**LISTED RECORDS**
=== Section Start ===

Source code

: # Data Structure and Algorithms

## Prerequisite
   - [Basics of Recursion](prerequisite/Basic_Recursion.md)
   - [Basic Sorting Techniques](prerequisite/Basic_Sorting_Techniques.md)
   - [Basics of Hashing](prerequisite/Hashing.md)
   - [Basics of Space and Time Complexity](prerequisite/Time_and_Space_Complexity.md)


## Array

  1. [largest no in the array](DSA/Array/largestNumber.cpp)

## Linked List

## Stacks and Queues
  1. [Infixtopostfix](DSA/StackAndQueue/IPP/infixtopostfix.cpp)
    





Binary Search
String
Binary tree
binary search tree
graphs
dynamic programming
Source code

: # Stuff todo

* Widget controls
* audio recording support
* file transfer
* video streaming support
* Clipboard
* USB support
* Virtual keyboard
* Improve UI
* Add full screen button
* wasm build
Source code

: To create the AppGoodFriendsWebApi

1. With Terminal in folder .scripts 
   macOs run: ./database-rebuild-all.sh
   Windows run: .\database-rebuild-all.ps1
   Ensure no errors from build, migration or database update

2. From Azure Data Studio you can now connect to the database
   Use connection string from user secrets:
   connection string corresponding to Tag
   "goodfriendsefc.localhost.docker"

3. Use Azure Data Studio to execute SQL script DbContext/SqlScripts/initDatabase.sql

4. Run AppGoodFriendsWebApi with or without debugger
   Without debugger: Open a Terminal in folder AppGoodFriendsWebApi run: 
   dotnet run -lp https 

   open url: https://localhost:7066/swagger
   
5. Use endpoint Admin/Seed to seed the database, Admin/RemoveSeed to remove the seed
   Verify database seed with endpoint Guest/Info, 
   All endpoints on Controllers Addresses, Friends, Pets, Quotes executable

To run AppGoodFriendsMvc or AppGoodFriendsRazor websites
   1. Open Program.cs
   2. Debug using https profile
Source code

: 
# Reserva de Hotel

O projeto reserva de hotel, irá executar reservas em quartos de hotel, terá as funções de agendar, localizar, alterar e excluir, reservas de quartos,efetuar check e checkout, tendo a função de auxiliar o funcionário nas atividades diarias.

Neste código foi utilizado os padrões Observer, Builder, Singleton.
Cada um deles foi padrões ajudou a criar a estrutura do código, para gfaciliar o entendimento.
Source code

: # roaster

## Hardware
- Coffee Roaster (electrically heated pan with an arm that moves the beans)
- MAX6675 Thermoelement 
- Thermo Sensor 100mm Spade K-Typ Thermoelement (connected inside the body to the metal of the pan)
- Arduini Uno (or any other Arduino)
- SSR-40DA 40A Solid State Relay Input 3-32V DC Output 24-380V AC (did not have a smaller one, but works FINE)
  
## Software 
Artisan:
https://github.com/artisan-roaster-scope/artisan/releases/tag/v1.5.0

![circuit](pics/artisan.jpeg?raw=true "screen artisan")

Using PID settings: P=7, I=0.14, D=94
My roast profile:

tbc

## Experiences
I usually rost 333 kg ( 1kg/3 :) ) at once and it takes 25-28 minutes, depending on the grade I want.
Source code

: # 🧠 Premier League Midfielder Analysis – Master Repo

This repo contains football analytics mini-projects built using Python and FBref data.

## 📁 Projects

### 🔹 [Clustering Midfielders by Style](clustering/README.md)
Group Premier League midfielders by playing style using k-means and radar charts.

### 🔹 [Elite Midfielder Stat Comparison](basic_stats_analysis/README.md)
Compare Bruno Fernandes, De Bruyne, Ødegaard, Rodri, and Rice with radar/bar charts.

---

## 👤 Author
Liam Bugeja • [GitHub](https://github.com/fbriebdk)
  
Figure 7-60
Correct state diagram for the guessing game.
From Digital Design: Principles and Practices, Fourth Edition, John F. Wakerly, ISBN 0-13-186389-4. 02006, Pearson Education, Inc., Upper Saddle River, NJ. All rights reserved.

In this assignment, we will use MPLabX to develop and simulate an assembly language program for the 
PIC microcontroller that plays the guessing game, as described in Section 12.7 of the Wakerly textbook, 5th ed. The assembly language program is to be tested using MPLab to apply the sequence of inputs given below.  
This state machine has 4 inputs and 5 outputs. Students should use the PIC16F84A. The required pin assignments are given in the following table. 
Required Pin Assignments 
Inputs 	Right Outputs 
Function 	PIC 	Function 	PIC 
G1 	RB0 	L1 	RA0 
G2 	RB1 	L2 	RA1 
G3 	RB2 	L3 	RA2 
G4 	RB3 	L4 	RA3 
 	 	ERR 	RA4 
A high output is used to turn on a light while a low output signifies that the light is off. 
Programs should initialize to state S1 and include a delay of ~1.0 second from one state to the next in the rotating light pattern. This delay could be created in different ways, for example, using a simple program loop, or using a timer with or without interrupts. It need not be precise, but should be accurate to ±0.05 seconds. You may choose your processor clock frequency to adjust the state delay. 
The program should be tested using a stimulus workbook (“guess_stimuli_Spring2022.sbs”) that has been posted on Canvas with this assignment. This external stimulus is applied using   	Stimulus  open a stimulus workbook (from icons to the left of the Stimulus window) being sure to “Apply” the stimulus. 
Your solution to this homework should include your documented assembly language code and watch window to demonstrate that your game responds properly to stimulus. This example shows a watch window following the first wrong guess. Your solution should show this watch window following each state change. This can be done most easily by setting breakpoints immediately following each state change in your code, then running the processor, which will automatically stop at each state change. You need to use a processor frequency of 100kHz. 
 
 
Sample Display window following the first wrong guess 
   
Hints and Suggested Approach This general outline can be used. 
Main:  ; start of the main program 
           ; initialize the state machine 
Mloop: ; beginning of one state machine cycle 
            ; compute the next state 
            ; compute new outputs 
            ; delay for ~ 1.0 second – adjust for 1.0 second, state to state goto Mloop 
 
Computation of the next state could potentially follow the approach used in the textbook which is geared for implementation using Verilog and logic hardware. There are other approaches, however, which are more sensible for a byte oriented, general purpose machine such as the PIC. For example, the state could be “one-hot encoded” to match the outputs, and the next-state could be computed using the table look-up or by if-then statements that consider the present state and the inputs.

=== Section End ===

**TASK PROMPT**
Only the lines above starting with the one with "- Coffee Roaster" and going through the one with "## Experiences" are to be copied, word for word and with both ends kept.

**RESPONSE BELOW**
- Coffee Roaster (electrically heated pan with an arm that moves the beans)
- MAX6675 Thermoelement 
- Thermo Sensor 100mm Spade K-Typ Thermoelement (connected inside the body to the metal of the pan)
- Arduini Uno (or any other Arduino)
- SSR-40DA 40A Solid State Relay Input 3-32V DC Output 24-380V AC (did not have a smaller one, but works FINE)
  
## Software 
Artisan:
https://github.com/artisan-roaster-scope/artisan/releases/tag/v1.5.0

![circuit](pics/artisan.jpeg?raw=true "screen artisan")

Using PID settings: P=7, I=0.14, D=94
My roast profile:

tbc

## Experiences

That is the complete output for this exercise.